La pandemia empujará a 33 millones de personas a “pasar hambre” en el mundo

Pobreza extrema. Foto: Econintech

El Programa Mundial de Alimentos (WFP) de la Organización para las Naciones Unidas (ONU) da cuenta de un incremento vertiginoso en el conjunto de ciudadanos que no tienen recursos suficientes para garantizar la comida diaria básica.

El informe del WFP expone que la emergencia económica por el coronavirus hará que 33 millones de personas sean incluidas en el grupo de quienes “pasan hambre” en el mundo.

De darse el pronóstico, dice el documento, la inseguridad alimenticia aumentaría 80 % al pasar de 149 millones de personas, antes de la pandemia, a 270 millones de cara a cierre de 2020.

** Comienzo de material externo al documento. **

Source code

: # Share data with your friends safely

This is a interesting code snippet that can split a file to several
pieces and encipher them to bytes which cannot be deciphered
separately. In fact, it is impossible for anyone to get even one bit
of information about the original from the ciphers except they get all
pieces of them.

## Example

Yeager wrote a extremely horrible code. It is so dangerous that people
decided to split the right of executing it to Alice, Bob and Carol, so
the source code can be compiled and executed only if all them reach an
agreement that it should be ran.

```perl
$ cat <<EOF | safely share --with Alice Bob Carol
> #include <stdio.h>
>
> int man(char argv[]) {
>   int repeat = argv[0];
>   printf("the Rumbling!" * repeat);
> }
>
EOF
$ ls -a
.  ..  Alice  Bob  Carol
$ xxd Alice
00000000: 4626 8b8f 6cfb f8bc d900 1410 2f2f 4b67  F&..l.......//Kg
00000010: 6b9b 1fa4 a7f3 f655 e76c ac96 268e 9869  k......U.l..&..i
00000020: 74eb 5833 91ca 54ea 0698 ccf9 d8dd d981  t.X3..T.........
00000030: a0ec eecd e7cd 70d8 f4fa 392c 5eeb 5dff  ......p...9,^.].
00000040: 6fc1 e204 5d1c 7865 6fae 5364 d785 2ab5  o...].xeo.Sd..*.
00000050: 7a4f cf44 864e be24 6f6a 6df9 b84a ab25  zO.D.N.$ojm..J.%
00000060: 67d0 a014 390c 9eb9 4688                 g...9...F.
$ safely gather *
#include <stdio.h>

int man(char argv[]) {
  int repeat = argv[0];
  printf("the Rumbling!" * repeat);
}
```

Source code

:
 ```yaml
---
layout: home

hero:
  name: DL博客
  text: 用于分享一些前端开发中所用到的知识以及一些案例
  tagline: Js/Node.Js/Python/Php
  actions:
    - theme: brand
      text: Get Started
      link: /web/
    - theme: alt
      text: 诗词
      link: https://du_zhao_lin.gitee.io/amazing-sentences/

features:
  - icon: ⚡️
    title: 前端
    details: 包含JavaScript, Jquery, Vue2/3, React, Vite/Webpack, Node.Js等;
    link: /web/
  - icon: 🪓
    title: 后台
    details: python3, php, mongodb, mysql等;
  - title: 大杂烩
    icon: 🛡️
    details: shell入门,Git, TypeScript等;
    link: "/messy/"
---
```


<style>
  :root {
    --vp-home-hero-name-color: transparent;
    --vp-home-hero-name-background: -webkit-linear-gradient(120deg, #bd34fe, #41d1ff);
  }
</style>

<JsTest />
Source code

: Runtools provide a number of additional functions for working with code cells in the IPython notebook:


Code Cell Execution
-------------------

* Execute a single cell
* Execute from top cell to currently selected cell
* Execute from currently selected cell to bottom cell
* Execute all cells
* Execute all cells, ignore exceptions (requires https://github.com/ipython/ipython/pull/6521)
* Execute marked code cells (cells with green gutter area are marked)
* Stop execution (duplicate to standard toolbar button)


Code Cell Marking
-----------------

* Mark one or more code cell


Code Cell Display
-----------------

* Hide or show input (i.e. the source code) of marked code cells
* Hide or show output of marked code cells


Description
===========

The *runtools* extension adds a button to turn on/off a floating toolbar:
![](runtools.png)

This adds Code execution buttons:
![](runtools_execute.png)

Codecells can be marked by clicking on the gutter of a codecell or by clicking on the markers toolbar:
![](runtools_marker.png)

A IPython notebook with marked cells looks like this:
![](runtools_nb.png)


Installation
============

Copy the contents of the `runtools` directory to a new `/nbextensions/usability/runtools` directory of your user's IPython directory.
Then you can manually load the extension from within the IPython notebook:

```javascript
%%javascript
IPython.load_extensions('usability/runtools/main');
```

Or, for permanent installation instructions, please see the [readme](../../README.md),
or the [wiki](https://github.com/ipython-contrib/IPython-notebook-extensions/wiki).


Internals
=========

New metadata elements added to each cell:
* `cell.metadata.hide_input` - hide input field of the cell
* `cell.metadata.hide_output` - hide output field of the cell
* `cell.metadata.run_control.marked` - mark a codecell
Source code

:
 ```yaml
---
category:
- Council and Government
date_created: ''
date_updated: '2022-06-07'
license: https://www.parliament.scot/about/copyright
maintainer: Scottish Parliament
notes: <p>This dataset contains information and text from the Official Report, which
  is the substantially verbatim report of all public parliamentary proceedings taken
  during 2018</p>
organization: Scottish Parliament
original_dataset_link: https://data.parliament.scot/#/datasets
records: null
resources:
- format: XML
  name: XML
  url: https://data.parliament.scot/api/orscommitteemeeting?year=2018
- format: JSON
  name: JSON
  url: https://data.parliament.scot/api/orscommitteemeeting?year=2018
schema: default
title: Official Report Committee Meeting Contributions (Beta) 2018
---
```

Una de las razones más importantes para llegar a ese pronóstico tiene que ver con el fuerte descenso de las remesas, fuente de liquidez vital para los países de ingresos bajos y economías en vías de desarrollo.

Según datos del Banco Mundial, la caída de remesas de los trabajadores migrantes podría tener un descenso del 14 % en 2020. Esto, de acuerdo con el WFP, hará que las familias en países pobres o emergentes, que viven de esos recursos, tengan opciones limitadas para conseguir el sustento alimenticio diario. De hecho, ese sustento, según cálculos de la ONU y el WFP, lo utilizan 800 millones de personas.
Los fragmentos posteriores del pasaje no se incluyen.